Sure. I just wonder if the multiplication by $n/n_d^*$ improved the outcome before trying to say anything else. I still have a few questions though :-)

To update, I've tried constructing measures using equal weight for all observations (one using the square, and another using absolute value), but without success. I construct qqplots to compare the distribution of participation rates (missing rate) for those above and below the threshold (I tried a number of thresholds), but the plots showed them to be quite obviously of different distributions. I also ran the balancing test on key observables, and it was not balanced.

I can conclude that either there is some selection around which sets are ordered (I have no reason to believe that this sort of selection makes sense, but I am not sure how to test it either), or that the measure M is not invariant to class size. I can address the first by creating some simulated data and running this type of test for simulated data which I am sure does not suffer from a selection problem.

I may be able to address the second by pursuing the other type of measure you described, but I am not sure I fully understand your suggestion. Replacing D with D* means I am averaging over a different number than the days D, but over a number related to participation each day. I’m not sure I understand the intuition here.

I'm happy to try to answer further questions you have, and appreciate your thoughts thus far!

OK. Let's just do some sanity checks first to make sure that there is no misunderstanding. When you build your sums, do I understand right that the following goes on: you first discern the "suspected order" (say, 1,2,3,4,5,6,7,8) from all observations.

Then, if you have an observation order 7,3,5,1,8, you just compare it to the ordering of the same objects 1,3,5,7,8 and the rank differences become (4-1), (2-2), (3-3), (1-4), (5-5) (where (1-4), say, is the difference between the position of object #1 in the observed order and its position in the suspected order)?

Then, if I understand things right you just take the average of squares of those 5 differences (18/5 in this model case), multiply by (8/5)^2, and get the value from one observation. After that you average over observations and compare the result to $M$. Is this description correct?

Sorry, (1-4) is for object #7, not #1

the first part is correct, I'm now confirming the average of squares piece.

Yes, all of that looks correct

Where $M$ is some threshold

Great. Now with other averaging, you just don't multiply by $(n/n^*_d)^2$ at each step, but make the denominator $D^*$ the sum of $(n_d/n)^2$. It is like putting weights on the observations. My reason for it is that the larger $n_d$ is, the more meaningful the observation is (say, if $n_d=1$, you get no information whatsoever).
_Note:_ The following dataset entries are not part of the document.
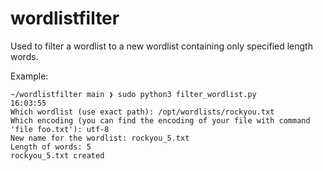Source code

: # wordlistfilter
 Used to filter a wordlist to a new wordlist containing only specified length words.

Example:

```
~/wordlistfilter main ❯ sudo python3 filter_wordlist.py                                                  16:03:55
Which wordlist (use exact path): /opt/wordlists/rockyou.txt
Which encoding (you can find the encoding of your file with command 'file foo.txt'): utf-8
New name for the wordlist: rockyou_5.txt
Length of words: 5
rockyou_5.txt created
```
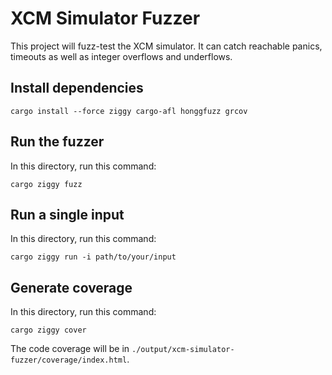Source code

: # XCM Simulator Fuzzer

This project will fuzz-test the XCM simulator. It can catch reachable panics, timeouts as well as integer overflows and
underflows.

## Install dependencies

```
cargo install --force ziggy cargo-afl honggfuzz grcov
```

## Run the fuzzer

In this directory, run this command:

```
cargo ziggy fuzz
```

## Run a single input

In this directory, run this command:

```
cargo ziggy run -i path/to/your/input
```

## Generate coverage

In this directory, run this command:

```
cargo ziggy cover
```

The code coverage will be in `./output/xcm-simulator-fuzzer/coverage/index.html`.
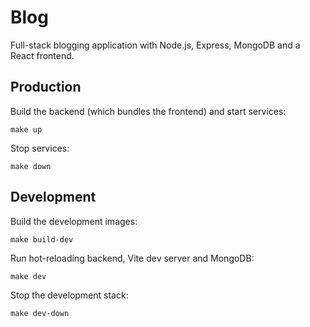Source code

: # Blog

Full-stack blogging application with Node.js, Express, MongoDB and a React frontend.

## Production

Build the backend (which bundles the frontend) and start services:

```
make up
```

Stop services:

```
make down
```

## Development

Build the development images:

```
make build-dev
```

Run hot-reloading backend, Vite dev server and MongoDB:

```
make dev
```

Stop the development stack:

```
make dev-down
```
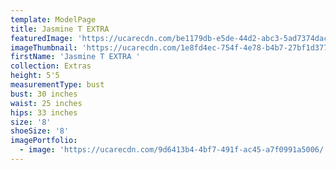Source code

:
 ```yaml
---
template: ModelPage
title: Jasmine T EXTRA
featuredImage: 'https://ucarecdn.com/be1179db-e5de-44d2-abc3-5ad7374dac5f/'
imageThumbnail: 'https://ucarecdn.com/1e8fd4ec-754f-4e78-b4b7-27bf1d377940/'
firstName: 'Jasmine T EXTRA '
collection: Extras
height: 5'5
measurementType: bust
bust: 30 inches
waist: 25 inches
hips: 33 inches
size: '8'
shoeSize: '8'
imagePortfolio:
  - image: 'https://ucarecdn.com/9d6413b4-4bf7-491f-ac45-a7f0991a5006/'
---
```


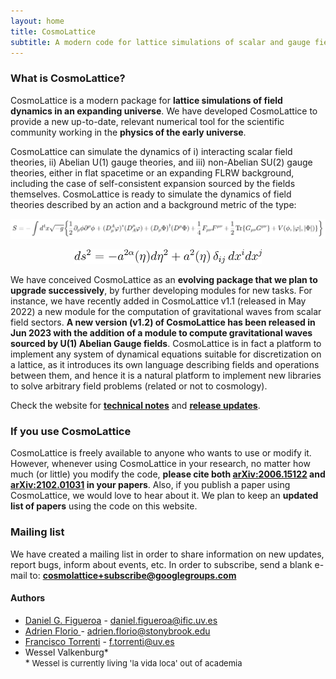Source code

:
 ```yaml
---
layout: home
title: CosmoLattice
subtitle: A modern code for lattice simulations of scalar and gauge field dynamics in an expanding universe
---
```


### What is CosmoLattice?

CosmoLattice is a modern package for **lattice simulations of field dynamics in
an expanding universe**. We have developed CosmoLattice to provide a
new up-to-date, relevant numerical tool for the scientific community working in the **physics
of the early universe**.

CosmoLattice can simulate the dynamics of i) interacting
scalar field theories, ii) Abelian U(1) gauge theories, and iii) non-Abelian SU(2) gauge theories, either
in flat spacetime or an expanding FLRW background, including the case of self-consistent expansion sourced by
the fields themselves. CosmoLattice is ready to simulate the dynamics of field theories described by an action
and a background metric of the type:


<p align="center">
  <img src="./assets/img/action.svg" width="890"
 />
</p>


<p align="center">
  <img src="./assets/img/metric.svg" width="300"
 />
</p>

We have conceived CosmoLattice as an **evolving package that we plan to upgrade successively**,
by further developing modules for new tasks. For instance, we have recently added in CosmoLattice v1.1 (released in May 2022) 
a new module for the computation of gravitational waves from scalar field sectors. **A new version (v1.2) of CosmoLattice has been released in Jun 2023 with the addition of a module to compute gravitational waves sourced by U(1) Abelian Gauge fields**. CosmoLattice is in fact a platform to implement any system of dynamical equations suitable for discretization on a lattice, as it introduces its own language describing fields and operations between them, and hence it is a natural platform to implement new libraries to solve arbitrary field problems (related or not to cosmology).

Check the website for <b><a href="../technicalnotes">technical notes</a></b> and <b><a href="../allversions">release updates</a></b>.

### If you use CosmoLattice

CosmoLattice is freely available to anyone who wants to use or modify it. However, whenever
using CosmoLattice in your research, no matter how much (or little) you modify the code,
<b>please cite both <a href="https://arxiv.org/pdf/2006.15122.pdf" target="_blank" rel="noopener noreferrer">arXiv:2006.15122</a> and 
<a href="https://arxiv.org/pdf/2102.01031.pdf" target="_blank" rel="noopener noreferrer">arXiv:2102.01031</a> in your papers</b>. Also, if you publish a paper using CosmoLattice, we would love to hear about it. We
plan to keep an **updated list of papers** using the code on this website.

### Mailing list

We have created a mailing list in order to share information on new updates, report bugs,
inform about events, etc.  In order to subscribe, send a blank e-mail to:
<a href="mailto:cosmolattice+subscribe@googlegroups.com">**cosmolattice+subscribe@googlegroups.com**</a>

#### Authors

- <a href="https://webific.ific.uv.es/web/content/figueroa-daniel-g" target="_blank" rel="noopener noreferrer">Daniel G. Figueroa</a> - <daniel.figueroa@ific.uv.es>
- <a href="https://afloriosite.wordpress.com/" target="_blank" rel="noopener noreferrer">Adrien Florio </a> - <adrien.florio@stonybrook.edu>
- <a href="http://ftorrenti.github.io"  target="_blank" rel="noopener noreferrer">Francisco Torrenti</a> - <f.torrenti@uv.es>
- Wessel Valkenburg\* <br>
\*<font size="2"> Wessel is currently living 'la vida loca' out of academia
This is not the main thing though. You say that the distributions are different meaning, probably, that the passing rates are different. I wonder what happens with a fixed single set of observations if you just remove some part of objects at each observations at random and do the test for modified observations. Of course, the new value of M will be now slightly different but I'm curious how much different (on average: since we introduced some randomness, there will be some deviations).

What I'm trying to see is whether we have the correct adjustment for the size of the observed set (which I assume to be random in some sense). The intuitive factor is as I wrote, but, perhaps, there is some subtlety I overlooked. I'll try to play with some programming too in the meantime.

I think I follow – what you meant was not a direct substitution, but instead of averaging over D (or D*), reweight each observation as we sum them over the days. To make sure we’re on the same page, the other averaging would look something like $M=\sum_{d=1}^D (n_d^*/n) \sum_{i=1}^n (\Delta r_{id})^2$.

That sounds like an interesting test. I’ll introduce some noise to the sets (or maybe a subset of them) as you suggest, then compare the value of M in each before and after. I’ll post the results tomorrow.

$M=(1/D^*)\sum_{d=1}^D \sum_{i=1}^n (1/n_d^*)(\Delta r_{id})^2$ where

$D^*=\sum_{d=1}^D(n^*_d/n)^2$ and $\Delta r_{id}$ is understood as described in the sanity check part if object $i$ is observed and as $0$ if it isnt'.

One more question: how many observations do you have for a single set?